About this exercise: Would you give the records below again, exactly and completely?

+++

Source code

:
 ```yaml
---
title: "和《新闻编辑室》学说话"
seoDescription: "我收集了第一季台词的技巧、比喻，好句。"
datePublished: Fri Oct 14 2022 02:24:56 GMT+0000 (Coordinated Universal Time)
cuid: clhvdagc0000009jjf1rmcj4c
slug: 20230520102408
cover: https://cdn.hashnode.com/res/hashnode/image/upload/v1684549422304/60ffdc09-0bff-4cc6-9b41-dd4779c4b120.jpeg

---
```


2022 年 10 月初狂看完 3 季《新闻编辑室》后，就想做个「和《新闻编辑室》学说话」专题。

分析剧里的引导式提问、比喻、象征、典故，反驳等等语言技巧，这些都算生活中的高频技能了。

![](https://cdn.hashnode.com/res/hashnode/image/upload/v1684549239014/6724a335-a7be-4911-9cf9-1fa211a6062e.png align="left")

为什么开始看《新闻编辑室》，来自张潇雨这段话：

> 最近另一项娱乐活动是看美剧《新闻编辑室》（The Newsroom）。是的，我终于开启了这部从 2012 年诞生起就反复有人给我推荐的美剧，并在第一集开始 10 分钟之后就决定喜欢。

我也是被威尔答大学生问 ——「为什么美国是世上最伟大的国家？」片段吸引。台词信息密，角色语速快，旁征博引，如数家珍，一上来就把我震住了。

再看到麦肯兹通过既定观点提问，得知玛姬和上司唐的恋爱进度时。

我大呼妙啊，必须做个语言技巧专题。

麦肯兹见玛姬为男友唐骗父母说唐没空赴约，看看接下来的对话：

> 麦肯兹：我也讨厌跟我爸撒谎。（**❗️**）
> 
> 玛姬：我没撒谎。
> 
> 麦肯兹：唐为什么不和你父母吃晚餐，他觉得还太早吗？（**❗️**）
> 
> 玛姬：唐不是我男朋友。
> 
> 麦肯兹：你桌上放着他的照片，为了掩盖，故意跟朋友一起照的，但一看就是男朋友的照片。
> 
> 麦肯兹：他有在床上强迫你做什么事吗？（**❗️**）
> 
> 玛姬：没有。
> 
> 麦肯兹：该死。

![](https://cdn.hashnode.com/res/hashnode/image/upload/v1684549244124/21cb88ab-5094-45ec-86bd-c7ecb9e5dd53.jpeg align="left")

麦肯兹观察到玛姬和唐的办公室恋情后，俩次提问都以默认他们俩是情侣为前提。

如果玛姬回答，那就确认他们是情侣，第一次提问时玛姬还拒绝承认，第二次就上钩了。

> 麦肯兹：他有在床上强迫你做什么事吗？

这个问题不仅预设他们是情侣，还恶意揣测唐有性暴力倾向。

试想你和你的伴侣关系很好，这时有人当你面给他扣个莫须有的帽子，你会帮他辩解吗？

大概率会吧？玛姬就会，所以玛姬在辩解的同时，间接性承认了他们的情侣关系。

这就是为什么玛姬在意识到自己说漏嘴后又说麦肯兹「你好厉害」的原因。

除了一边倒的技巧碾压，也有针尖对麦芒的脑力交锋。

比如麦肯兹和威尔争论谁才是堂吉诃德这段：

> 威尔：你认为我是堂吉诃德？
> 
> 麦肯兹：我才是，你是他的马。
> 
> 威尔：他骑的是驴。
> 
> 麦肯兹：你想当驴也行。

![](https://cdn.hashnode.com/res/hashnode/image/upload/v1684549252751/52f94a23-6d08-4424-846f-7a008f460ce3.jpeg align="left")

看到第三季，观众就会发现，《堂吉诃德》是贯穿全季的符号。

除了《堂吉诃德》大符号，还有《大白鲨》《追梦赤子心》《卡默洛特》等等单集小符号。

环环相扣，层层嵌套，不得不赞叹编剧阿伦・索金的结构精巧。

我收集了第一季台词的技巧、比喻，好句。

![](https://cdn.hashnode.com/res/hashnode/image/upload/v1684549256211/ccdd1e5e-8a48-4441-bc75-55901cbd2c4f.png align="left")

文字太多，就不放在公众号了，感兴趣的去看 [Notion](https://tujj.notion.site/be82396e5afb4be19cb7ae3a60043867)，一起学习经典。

+++

Solution below:
Source code

:
 ```yaml
---
title: "和《新闻编辑室》学说话"
seoDescription: "我收集了第一季台词的技巧、比喻，好句。"
datePublished: Fri Oct 14 2022 02:24:56 GMT+0000 (Coordinated Universal Time)
cuid: clhvdagc0000009jjf1rmcj4c
slug: 20230520102408
cover: https://cdn.hashnode.com/res/hashnode/image/upload/v1684549422304/60ffdc09-0bff-4cc6-9b41-dd4779c4b120.jpeg

---
```


2022 年 10 月初狂看完 3 季《新闻编辑室》后，就想做个「和《新闻编辑室》学说话」专题。

分析剧里的引导式提问、比喻、象征、典故，反驳等等语言技巧，这些都算生活中的高频技能了。

![](https://cdn.hashnode.com/res/hashnode/image/upload/v1684549239014/6724a335-a7be-4911-9cf9-1fa211a6062e.png align="left")

为什么开始看《新闻编辑室》，来自张潇雨这段话：

> 最近另一项娱乐活动是看美剧《新闻编辑室》（The Newsroom）。是的，我终于开启了这部从 2012 年诞生起就反复有人给我推荐的美剧，并在第一集开始 10 分钟之后就决定喜欢。

我也是被威尔答大学生问 ——「为什么美国是世上最伟大的国家？」片段吸引。台词信息密，角色语速快，旁征博引，如数家珍，一上来就把我震住了。

再看到麦肯兹通过既定观点提问，得知玛姬和上司唐的恋爱进度时。

我大呼妙啊，必须做个语言技巧专题。

麦肯兹见玛姬为男友唐骗父母说唐没空赴约，看看接下来的对话：

> 麦肯兹：我也讨厌跟我爸撒谎。（**❗️**）
> 
> 玛姬：我没撒谎。
> 
> 麦肯兹：唐为什么不和你父母吃晚餐，他觉得还太早吗？（**❗️**）
> 
> 玛姬：唐不是我男朋友。
> 
> 麦肯兹：你桌上放着他的照片，为了掩盖，故意跟朋友一起照的，但一看就是男朋友的照片。
> 
> 麦肯兹：他有在床上强迫你做什么事吗？（**❗️**）
> 
> 玛姬：没有。
> 
> 麦肯兹：该死。

![](https://cdn.hashnode.com/res/hashnode/image/upload/v1684549244124/21cb88ab-5094-45ec-86bd-c7ecb9e5dd53.jpeg align="left")

麦肯兹观察到玛姬和唐的办公室恋情后，俩次提问都以默认他们俩是情侣为前提。

如果玛姬回答，那就确认他们是情侣，第一次提问时玛姬还拒绝承认，第二次就上钩了。

> 麦肯兹：他有在床上强迫你做什么事吗？

这个问题不仅预设他们是情侣，还恶意揣测唐有性暴力倾向。

试想你和你的伴侣关系很好，这时有人当你面给他扣个莫须有的帽子，你会帮他辩解吗？

大概率会吧？玛姬就会，所以玛姬在辩解的同时，间接性承认了他们的情侣关系。

这就是为什么玛姬在意识到自己说漏嘴后又说麦肯兹「你好厉害」的原因。

除了一边倒的技巧碾压，也有针尖对麦芒的脑力交锋。

比如麦肯兹和威尔争论谁才是堂吉诃德这段：

> 威尔：你认为我是堂吉诃德？
> 
> 麦肯兹：我才是，你是他的马。
> 
> 威尔：他骑的是驴。
> 
> 麦肯兹：你想当驴也行。

![](https://cdn.hashnode.com/res/hashnode/image/upload/v1684549252751/52f94a23-6d08-4424-846f-7a008f460ce3.jpeg align="left")

看到第三季，观众就会发现，《堂吉诃德》是贯穿全季的符号。

除了《堂吉诃德》大符号，还有《大白鲨》《追梦赤子心》《卡默洛特》等等单集小符号。

环环相扣，层层嵌套，不得不赞叹编剧阿伦・索金的结构精巧。

我收集了第一季台词的技巧、比喻，好句。

![](https://cdn.hashnode.com/res/hashnode/image/upload/v1684549256211/ccdd1e5e-8a48-4441-bc75-55901cbd2c4f.png align="left")

文字太多，就不放在公众号了，感兴趣的去看 [Notion](https://tujj.notion.site/be82396e5afb4be19cb7ae3a60043867)，一起学习经典。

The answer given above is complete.